(Records shown):
· · · ·
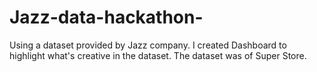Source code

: # Jazz-data-hackathon-
Using a dataset provided by Jazz company. I created Dashboard to highlight what's creative in the dataset. The dataset was of Super Store.
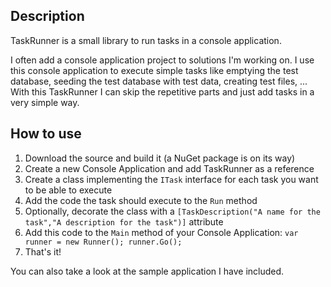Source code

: ## Description
TaskRunner is a small library to run tasks in a console application.

I often add a console application project to solutions I'm working on. I use this console application to execute simple tasks like emptying the test database, seeding the test database with test data, creating test files, ... With this TaskRunner I can skip the repetitive parts and just add tasks in a very simple way.

## How to use
  1. Download the source and build it (a NuGet package is on its way)
  2. Create a new Console Application and add TaskRunner as a reference
  3. Create a class implementing the `ITask` interface for each task you want to be able to execute
  4. Add the code the task should execute to the `Run` method
  5. Optionally, decorate the class with a `[TaskDescription("A name for the task","A description for the task")]` attribute
  6. Add this code to the `Main` method of your Console Application: `var runner = new Runner(); runner.Go();`
  7. That's it!

You can also take a look at the sample application I have included.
· · · ·
(Work required):
In the listing above, find the line with "Using a dataset" and output it and every line after it up to and including the line with "TaskRunner is a", exactly, minus the pictures.

(Answer area):
Using a dataset provided by Jazz company. I created Dashboard to highlight what's creative in the dataset. The dataset was of Super Store.
Source code

: ## Description
TaskRunner is a small library to run tasks in a console application.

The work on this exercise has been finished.